The building blocks of statistical inference, part 2
Andrew Pua
2024-11-27
Other more important uses of the central limit theorem
Although we used the central limit theorem to make large-sample approximations of probability statements involving the sample mean, this use case can be rather limited.
We do have simulation at our disposal.
But for simulations, we need to know how to generate artificial data obeying the common distribution.
We will return to this issue next time.
The statement \(Z_n\overset{d}{\to} Z\) where \(Z\sim N(0,1)\) is sometimes referred to as
The sequence of standardized sample \(Z_1,Z_2,\ldots\)converges in distribution to \(N(0,1)\).
The standardized sample mean has an asymptotically normal distribution. Refer to Definition 6.12 of Wasserman (2004), p. 92.
We can use the central limit theorem to construct large-sample confidence intervals for \(\mu\).
Why do we need confidence sets?
We want to give a statement regarding a set of plausible values (interval or region) such that we can “cover” or “capture” or “trap” the unknown quantity we want to learn with high probability. Refer to Wasserman (2004) p. 92.
This high probability can be guaranteed under certain conditions. But this is a “long-run” concept applied to the procedure generating the confidence set.
Our target is to construct a large-sample symmetric \(100(1-\alpha)\%\) normal-based confidence set for \(\mu\) if \(\sigma\) is known.
Note that you have to set \(\alpha\) in advance before you implement construct the confidence set.
\(100(1-\alpha)\%\) is called the confidence level.
Symmetry is inherited from asymptotic normality.
The idea is to work backwards from the central limit theorem.
Start from the approximation provided by the central limit theorem, i.e. \[\mathbb{P}\left(-z \leq \frac{\overline{X}_n-\mu}{\sigma/\sqrt{n}} \leq z\right) \approx \mathbb{P}\left(-z\leq Z\leq z\right)\] where \(Z\sim N(0,1)\).
Do some algebra: \[\begin{eqnarray*}&& -z \leq \frac{\overline{X}_n-\mu}{\sigma/\sqrt{n}} \leq z \\ &\Leftrightarrow& \overline{X}_n-z\cdot \frac{\sigma}{\sqrt{n}} \leq \mu \leq \overline{X}_n+z\cdot \frac{\sigma}{\sqrt{n}}\end{eqnarray*}\]
By choosing the appropriate \(z\), you can guarantee that \(\mathbb{P}\left(-z\leq Z\leq z\right)=1-\alpha\). For example, if you want a 95% confidence set for \(\mu\), we need to set \(z=1.96\).

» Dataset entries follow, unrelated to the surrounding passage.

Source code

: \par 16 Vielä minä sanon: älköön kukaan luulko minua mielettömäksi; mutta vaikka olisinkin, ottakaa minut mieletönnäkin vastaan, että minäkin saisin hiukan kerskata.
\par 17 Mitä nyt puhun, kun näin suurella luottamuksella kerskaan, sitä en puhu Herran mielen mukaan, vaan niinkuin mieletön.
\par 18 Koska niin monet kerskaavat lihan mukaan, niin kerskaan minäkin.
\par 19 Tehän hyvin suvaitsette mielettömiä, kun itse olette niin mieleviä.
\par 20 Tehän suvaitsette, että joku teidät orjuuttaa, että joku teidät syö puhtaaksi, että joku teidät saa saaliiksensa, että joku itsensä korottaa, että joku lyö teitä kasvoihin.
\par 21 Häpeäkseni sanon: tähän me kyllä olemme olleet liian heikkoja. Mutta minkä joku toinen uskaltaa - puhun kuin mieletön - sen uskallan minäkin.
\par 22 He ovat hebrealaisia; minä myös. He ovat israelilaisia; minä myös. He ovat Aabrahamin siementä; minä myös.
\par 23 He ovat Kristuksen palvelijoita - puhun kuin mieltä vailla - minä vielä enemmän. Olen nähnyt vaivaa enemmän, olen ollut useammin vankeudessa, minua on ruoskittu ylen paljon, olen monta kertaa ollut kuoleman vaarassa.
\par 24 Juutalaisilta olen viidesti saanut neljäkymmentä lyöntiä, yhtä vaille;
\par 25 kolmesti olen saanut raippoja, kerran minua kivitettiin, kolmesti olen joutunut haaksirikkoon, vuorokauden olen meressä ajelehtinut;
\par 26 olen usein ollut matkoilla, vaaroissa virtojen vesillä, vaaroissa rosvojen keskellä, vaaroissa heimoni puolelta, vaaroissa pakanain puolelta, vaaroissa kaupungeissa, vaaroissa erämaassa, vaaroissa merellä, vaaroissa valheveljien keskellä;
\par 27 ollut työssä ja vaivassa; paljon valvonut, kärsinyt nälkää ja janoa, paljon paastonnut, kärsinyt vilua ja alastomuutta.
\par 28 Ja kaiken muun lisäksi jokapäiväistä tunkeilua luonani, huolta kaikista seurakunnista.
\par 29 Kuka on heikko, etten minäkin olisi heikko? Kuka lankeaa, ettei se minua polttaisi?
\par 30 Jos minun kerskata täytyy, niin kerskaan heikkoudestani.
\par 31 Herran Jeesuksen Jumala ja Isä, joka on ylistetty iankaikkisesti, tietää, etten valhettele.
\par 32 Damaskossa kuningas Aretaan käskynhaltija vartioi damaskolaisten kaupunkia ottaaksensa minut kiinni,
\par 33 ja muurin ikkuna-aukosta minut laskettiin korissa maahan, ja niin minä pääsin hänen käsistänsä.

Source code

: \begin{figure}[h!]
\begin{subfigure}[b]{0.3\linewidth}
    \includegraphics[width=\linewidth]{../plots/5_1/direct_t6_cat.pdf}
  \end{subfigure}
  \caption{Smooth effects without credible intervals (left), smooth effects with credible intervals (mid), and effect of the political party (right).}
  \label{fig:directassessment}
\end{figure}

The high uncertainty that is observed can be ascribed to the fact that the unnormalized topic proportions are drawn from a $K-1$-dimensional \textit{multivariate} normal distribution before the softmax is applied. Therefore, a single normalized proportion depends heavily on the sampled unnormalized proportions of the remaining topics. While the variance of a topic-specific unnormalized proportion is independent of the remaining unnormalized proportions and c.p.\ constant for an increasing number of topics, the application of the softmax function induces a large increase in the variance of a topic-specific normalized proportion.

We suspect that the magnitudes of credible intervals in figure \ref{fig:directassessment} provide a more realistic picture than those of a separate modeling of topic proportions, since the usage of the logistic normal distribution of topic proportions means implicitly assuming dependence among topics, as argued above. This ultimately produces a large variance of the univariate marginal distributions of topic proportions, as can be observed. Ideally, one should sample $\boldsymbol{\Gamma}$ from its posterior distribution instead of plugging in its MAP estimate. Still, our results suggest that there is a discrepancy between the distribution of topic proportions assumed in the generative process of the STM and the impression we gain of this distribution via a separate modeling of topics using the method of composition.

Recall the meaning of confidence level. I will show the performance of a large-sample 95% normal-based confidence interval for \(\mu\) for three distributions:
IID draws from \(\mathbb{P}\left(X=2\right)=1/10\), \(\mathbb{P}\left(X=3\right)=1/10\), \(\mathbb{P}\left(X=5\right)=8/10\): Here \(\mu=4.5\), \(\sigma^2=1.05\).
IID draws from continuous uniform distribution \(U(0,1)\): Here \(\mu=1/2\), \(\sigma^2=1/12\).
IID draws from exponential distribution: Here \(\mu=1/2\), \(\sigma^2=1/4\).
What the distributions look like:
We have the following 95% confidence interval for \(\mu\): \[\overline{X}_n-1.96\cdot \frac{\sigma}{\sqrt{n}} \leq \mu \leq \overline{X}_n+1.96\cdot \frac{\sigma}{\sqrt{n}}.\]
We can check the rate of “capture” because we know everything in the simulation.
Three numbers are reported: the “coverage” or “capture” rate, the rate of “non-capture” on the left, and the rate of “non-capture” on the right
The last two numbers are to determine if symmetry holds up.
For the distribution from Wasserman Chapter 2 Exercise 2:
A cohort of 86 randomly selected students was assigned to the new curriculum.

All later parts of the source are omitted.